Two Strangers (Carry A Cake Across New York) review – sweet, sugary and a sure-fire West End success

The new musical moves to the Criterion Theatre for a limited season

Alex Wood

Alex Wood

| London |

24 April 2024

two str 1
Dujonna Gift and Sam Tutty, © Tristram Kenton

Not every hit musical has to be about something seismic or historic, like winning the Second World War, or the Founding Fathers, or the six wives of Henry VIII. Some can be heartfelt, intimate, messy and utterly endearing – as proven by Two Strangers (Carry A Cake Across New York). 

First seen as The Season in Northampton before being rechristened when it was reinvented at London’s Kiln Theatre, the show now settles into a lengthy stay within the cosy confines of the chocolate box Criterion Theatre. 

Arriving as part of the wave of new, homegrown musicals that seem to be washing into the West End (Kathy and Stella Solve A Murder!, The Curious Case of Benjamin Button, Operation Mincemeat and more are comrades-in-arms), Jim Barne and Kit Buchan’s Two Strangers does exactly what it says on the tin – spending 36 hours in the company of two lost souls who rock their way around the Big Apple, with the occasional baked-good-related hijink. 

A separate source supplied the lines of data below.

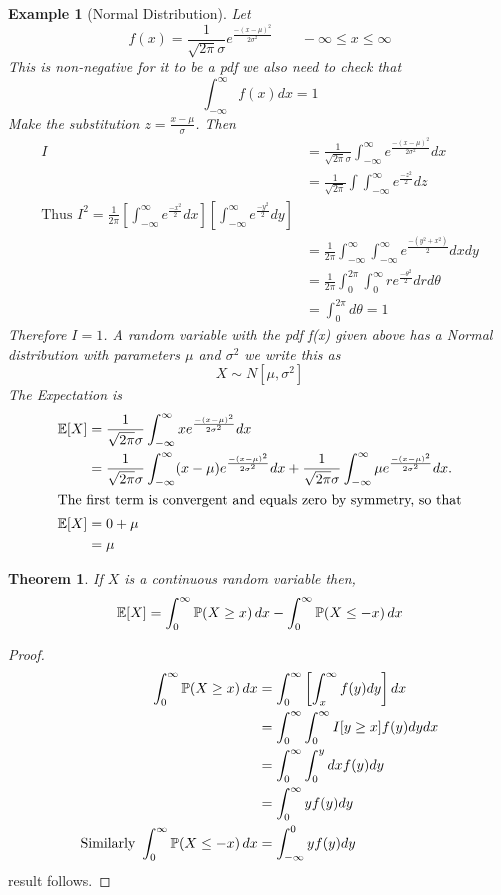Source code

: \documentclass{notes}
\theoremstyle{plain}
\newtheorem{theorem}{Theorem}[chapter]
\newtheorem*{example}{Example}
\newcommand{\bP}{\mathbb{P}}
\newcommand{\bE}{\mathbb{E}}
\newcommand{\prob}[1]{\bP \negthinspace\left(#1\right)}
\newcommand{\expect}[1]{\bE\!\left[#1\right]}
\begin{document}
\begin{example}[Normal Distribution]
Let
\[
f(x) = \frac{1}{\sqrt{2\pi}\sigma} e^\frac{-(x-\mu)^2}{2\sigma^2}
\qquad -\infty \le x\le \infty
\]
This is non-negative for it to be a pdf we also need to check that
\[
\int_{-\infty}^{\infty} f(x) dx =1
\]
Make the substitution $ z = \frac{ x-\mu}{\sigma}$. Then
\begin{align*}
I &= \frac{1}{\sqrt{2\pi}\sigma} \int_{-\infty}^{\infty}
e^\frac{-(x-\mu)^2}{2\sigma^2}dx\\
&= \frac{1}{\sqrt{2\pi}}\int\int _{-\infty}^{\infty}e^\frac{-z^2}{2}dz\\
\text{Thus } I^2 =
\frac{1}{2\pi}\left[\int_{-\infty}^{\infty}e^\frac{-x^2}{2}dx
\right]\left[\int_{-\infty}^{\infty}e^\frac{-y^2}{2}dy \right]\\
&= \frac{1}{2\pi}\int_{-\infty}^{\infty}\int_{-\infty}^{\infty}
e^\frac{-(y^2+x^2)}{2}dxdy\\
&=\frac{1}{2\pi}\int_0^{2\pi}\int_0^{\infty}
  re^\frac{-\theta^2}{2}drd\theta\\
&= \int_0^{2\pi}d\theta = 1
\end{align*}
Therefore $I=1$. A random variable with the pdf f(x) given above has a
\emph{Normal distribution} with parameters $\mu$ and $\sigma^2$ we
write this as
\[
X\sim N[\mu,\sigma^2]
\]
The Expectation is
\begin{align*}
\expect{X} &=
\frac{1}{\sqrt{2\pi}\sigma}\int_{-\infty}^{\infty}xe^\frac{-(x-\mu)^2}{2\sigma^2}dx\\
&= \frac{1}{\sqrt{2\pi}\sigma}\int_{-\infty}^{\infty}
(x-\mu)e^\frac{-(x-\mu)^2}{2\sigma^2}dx +
\frac{1}{\sqrt{2\pi}\sigma}\int_{-\infty}^{\infty}\mu
e^\frac{-(x-\mu)^2}{2\sigma^2}dx. \\
\intertext{The first term is convergent and equals zero by symmetry, so that}
\expect{X} &= 0 + \mu\\
&= \mu
\end{align*}
\end{example}

\begin{theorem}
If $X$ is a continuous random variable then,
\[
\expect{X}= \int_{0}^{\infty} \prob{X \ge x} dx - 
\int_{0}^{\infty} \prob{X \le -x} dx
\]
\end{theorem}

\begin{proof}
\begin{align*}
\int_{0}^{\infty} \prob{X \ge x} dx  &= 
\int_{0}^{\infty}\left[\int_{x}^{\infty}f(y)dy \right]dx\\
&= \int_{0}^{\infty}\int_{0}^{\infty}I[y\ge x]f(y)dydx\\
&=\int_{0}^{\infty}\int_{0}^{y}dx f(y)dy\\
&= \int_{0}^{\infty}yf(y)dy\\
\text{Similarly } \int_{0}^{\infty} \prob{X \le -x} dx & =
\int_{-\infty}^{0} yf(y)dy
\end{align*}
result follows.
\end{proof}
\end{document}

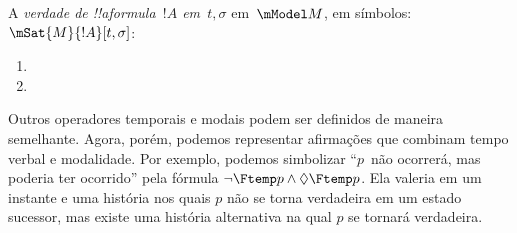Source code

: \documentclass[../../../include/open-logic-section]{subfiles}
\begin{document}
\begin{defn}
  A \emph{verdade de !!a{formula}~$!A$ em~$t, \sigma$} em~$\mModel M$, em símbolos:
  $\mSat{M}{!A}[t, \sigma]$:
  \begin{enumerate}
  \item{} 
  \item{} 
  \end{enumerate} 
\end{defn}

Outros operadores temporais e modais podem ser definidos de maneira
semelhante. Agora, porém, podemos representar afirmações que combinam
tempo verbal e modalidade. Por exemplo, podemos simbolizar
``$p$~não ocorrerá, mas poderia ter ocorrido'' pela fórmula
$\lnot \Ftemp p \land \Diamond \Ftemp p$. Ela valeria em um instante e
uma história nos quais $p$ não se torna verdadeira em um estado
sucessor, mas existe uma história alternativa na qual $p$ se tornará
verdadeira. 
\end{document}
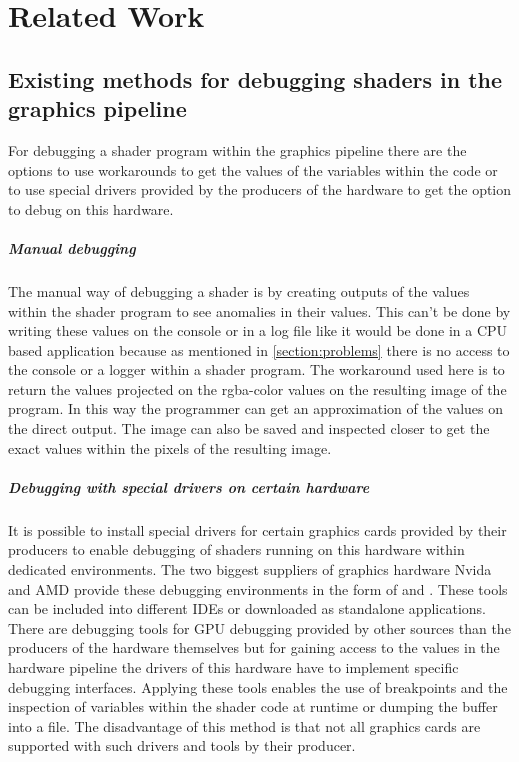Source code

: 
\chapter{Related Work}\label{cha:RelatedWork}
\section{Existing methods for debugging shaders in the graphics pipeline}
\label{section:debuggingMethods}

For debugging a shader program within the graphics pipeline there are the options to use workarounds to get the values of the variables within the code or to use special drivers provided by the producers of the hardware to get the option to debug on this hardware.

\paragraph{Manual debugging}

The manual way of debugging a shader is by creating outputs of the values within the shader program to see anomalies in their values. This can't be done by writing these values on the console or in a log file like it would be done in a CPU based application because as mentioned in \autoref{section:problems} there is no access to the console or a logger within a shader program. The workaround used here is to return the values projected on the rgba-color values on the resulting image of the program. In this way the programmer can get an approximation of the values on the direct output. The image can also be saved and inspected closer to get the exact values within the pixels of the resulting image.

\paragraph{Debugging with special drivers on certain hardware}
\label{section:debuggingMethods_drivers}

It is possible to install special drivers for certain graphics cards provided by their producers to enable debugging of shaders running on this hardware within dedicated environments. The two biggest suppliers of graphics hardware Nvida and AMD provide these debugging environments in the form of \cite{Nvidia_Nsight} and \cite{AMD_GPUPerfStudio}. These tools can be included into different IDEs or downloaded as standalone applications. There are debugging tools for GPU debugging provided by other sources than the producers of the hardware themselves but for gaining access to the values in the hardware pipeline the drivers of this hardware have to implement specific debugging interfaces. Applying these tools enables the use of breakpoints and the inspection of variables within the shader code at runtime or dumping the buffer into a file. The disadvantage of this method is that not all graphics cards are supported with such drivers and tools by their producer.

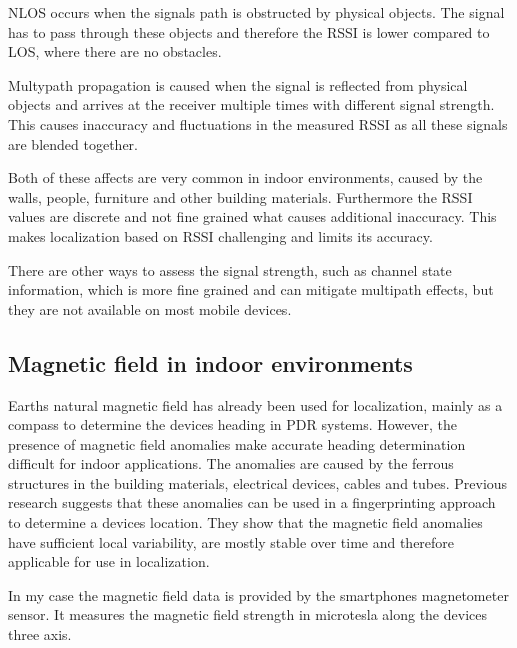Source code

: NLOS occurs when the signals path is obstructed by physical objects. The signal has to pass through these objects and therefore the RSSI is lower compared to LOS, where there are no obstacles\cite{JoseMaster}.

Multypath propagation is caused when the signal is reflected from physical objects and arrives at the receiver multiple times with different signal strength. This causes inaccuracy and fluctuations in the measured RSSI as all these signals are blended together\cite{multipathEffects}.

Both of these affects are very common in indoor environments, caused by the walls, people, furniture and other building materials. Furthermore the RSSI values are discrete and not fine grained what causes additional inaccuracy. This makes localization based on RSSI challenging and limits its accuracy.

There are other ways to assess the signal strength, such as channel state information, which is more fine grained and can mitigate multipath effects, but they are not available on most mobile devices\cite{JoseMaster,FineGrainedIndoorTracking}.


\subsection{Magnetic field in indoor environments}

Earths natural magnetic field has already been used for localization, mainly as a compass to determine the devices heading in PDR systems. However, the presence of magnetic field anomalies make accurate heading determination difficult for indoor applications. The anomalies are caused by the ferrous structures in the building materials, electrical devices, cables and tubes. Previous research suggests that these anomalies can be used in a fingerprinting approach to determine a devices location\cite{haverinen2009global,angermann2012CharacterizationMagnetic,Li2012feasableMagnetic}. They show that the magnetic field anomalies have sufficient local variability, are mostly stable over time and therefore applicable for use in localization.

In my case the magnetic field data is provided by the smartphones magnetometer sensor. It measures the magnetic field strength in microtesla along the devices three axis.\\

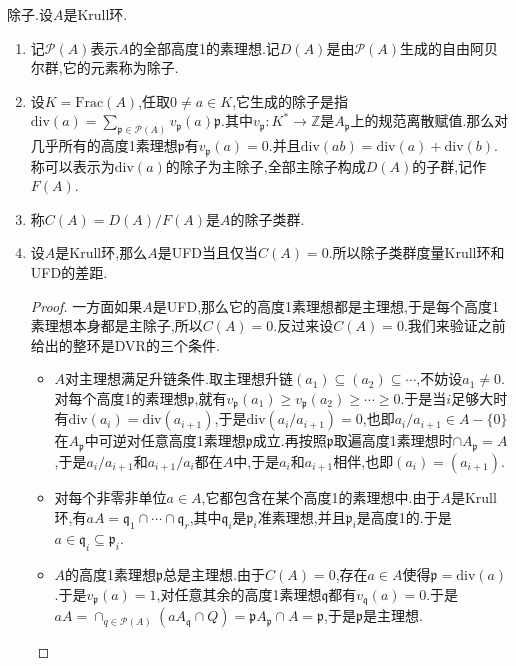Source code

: 除子.设$A$是Krull环.
\begin{enumerate}
	\item 记$\mathscr{P}(A)$表示$A$的全部高度1的素理想.记$D(A)$是由$\mathscr{P}(A)$生成的自由阿贝尔群,它的元素称为除子.
	\item 设$K=\mathrm{Frac}(A)$,任取$0\not=a\in K$,它生成的除子是指$\mathrm{div}(a)=\sum_{\mathfrak{p}\in\mathscr{P}(A)}v_{\mathfrak{p}}(a)\mathfrak{p}$.其中$v_{\mathfrak{p}}:K^*\to\mathbb{Z}$是$A_{\mathfrak{p}}$上的规范离散赋值.那么对几乎所有的高度1素理想$\mathfrak{p}$有$v_{\mathfrak{p}}(a)=0$.并且$\mathrm{div}(ab)=\mathrm{div}(a)+\mathrm{div}(b)$.称可以表示为$\mathrm{div}(a)$的除子为主除子,全部主除子构成$D(A)$的子群,记作$F(A)$.
	\item 称$C(A)=D(A)/F(A)$是$A$的除子类群.
	\item 设$A$是Krull环,那么$A$是UFD当且仅当$C(A)=0$.所以除子类群度量Krull环和UFD的差距.
	\begin{proof}
		
		一方面如果$A$是UFD,那么它的高度1素理想都是主理想,于是每个高度1素理想本身都是主除子,所以$C(A)=0$.反过来设$C(A)=0$.我们来验证之前给出的整环是DVR的三个条件.
		\begin{itemize}
			\item $A$对主理想满足升链条件.取主理想升链$(a_1)\subseteq(a_2)\subseteq\cdots$,不妨设$a_1\not=0$.对每个高度1的素理想$\mathfrak{p}$,就有$v_{\mathfrak{p}}(a_1)\ge v_{\mathfrak{p}}(a_2)\ge\cdots\ge0$.于是当$i$足够大时有$\mathrm{div}(a_i)=\mathrm{div}(a_{i+1})$,于是$\mathrm{div}(a_i/a_{i+1})=0$,也即$a_i/a_{i+1}\in A-\{0\}$在$A_{\mathfrak{p}}$中可逆对任意高度1素理想$\mathfrak{p}$成立.再按照$\mathfrak{p}$取遍高度1素理想时$\cap A_{\mathfrak{p}}=A$,于是$a_i/a_{i+1}$和$a_{i+1}/a_i$都在$A$中,于是$a_i$和$a_{i+1}$相伴,也即$(a_i)=(a_{i+1})$.
			\item 对每个非零非单位$a\in A$,它都包含在某个高度1的素理想中.由于$A$是Krull环,有$aA=\mathfrak{q}_1\cap\cdots\cap\mathfrak{q}_r$,其中$\mathfrak{q}_i$是$\mathfrak{p}_i$准素理想,并且$\mathfrak{p}_i$是高度1的.于是$a\in\mathfrak{q}_i\subseteq\mathfrak{p}_i$.
			\item $A$的高度1素理想$\mathfrak{p}$总是主理想.由于$C(A)=0$,存在$a\in A$使得$\mathfrak{p}=\mathrm{div}(a)$.于是$v_{\mathfrak{p}}(a)=1$,对任意其余的高度1素理想$\mathfrak{q}$都有$v_{\mathfrak{q}}(a)=0$.于是$aA=\cap_{q\in\mathscr{P}(A)}(aA_{\mathfrak{q}}\cap Q)=\mathfrak{p}A_{\mathfrak{p}}\cap A=\mathfrak{p}$,于是$\mathfrak{p}$是主理想.
		\end{itemize}
	\end{proof}
\end{enumerate}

The souls in question are Dougal (Sam Tutty) – a cherubic, chipper mid-20s Brit flying over for his dad’s wedding, and Robin (Dujonna Gift) – the 20-something sister of the bride tasked with meeting him at the airport. Dysfunctional, disastrous and downright hilariously paired, the duo embark on a two-act rollercoaster ride through fraught familial drama, earnest musical confession and comedic caper. 

And when I say comedic, Barne and Buchan’s book is up there with the funniest in the West End right now – both Tutty and Gift have the audiences in the palms of their hands with every wisecrack, wordplay and whimsy. Tutty revels in Dougal’s oddball energy (worlds away from his star-making turn in Dear Evan Hansen), while Gift peels away the layers of the curmudgeonly Robin with masterly precision. The pair can sing, obviously, but here they succeed first and foremost as comedic performers – embellishing their two characters with enough nuance and charisma to carry an audience’s attention through two acts. 

sam and dujonna1
Sam Tutty and Dujonna Gift © Tristram Kenton

Anyone pining for lashings of feel-good rom-com energy will leave belly-full – the audience on opening night were in stitches throughout. Cast out into a city full of dreams, drama and contradiction, Dougal and Robin perfectly sum up the late-millennial paradox – constantly striving for a sense of self in an overwhelming environment that never offers easy answers. 

The tunes themselves are for the most part big, catchy and chipper. There’s also verve – a fantastic patter number kicks off act two, pulled from the sheet music of comic opera and delivered with incredible diction from Gift. 

Which means that Two Strangers is as good a night out in the West End as you can get. Director Tim Jackson keeps the pace fleet – sentimentality is alighted upon, but never overindulged. He essentially captures the experience of a whistle-stop trip to New York – chaotic, bright, bold and relentless. It’s helped no-end by Soutra Gilmour’s unimposing yet versatile snow-globe set.
The rom-com format can go one of two ways – bold or banal. What Barne and Buchan’s book displays, through its conclusion, is a sense of ardent maturity and poise, fine-tuned by years of development – never resorting to easy-win tropes but taking harder-fought routes to keenly-felt catharsis. This is a show that both has its cake and eats it. With gusto.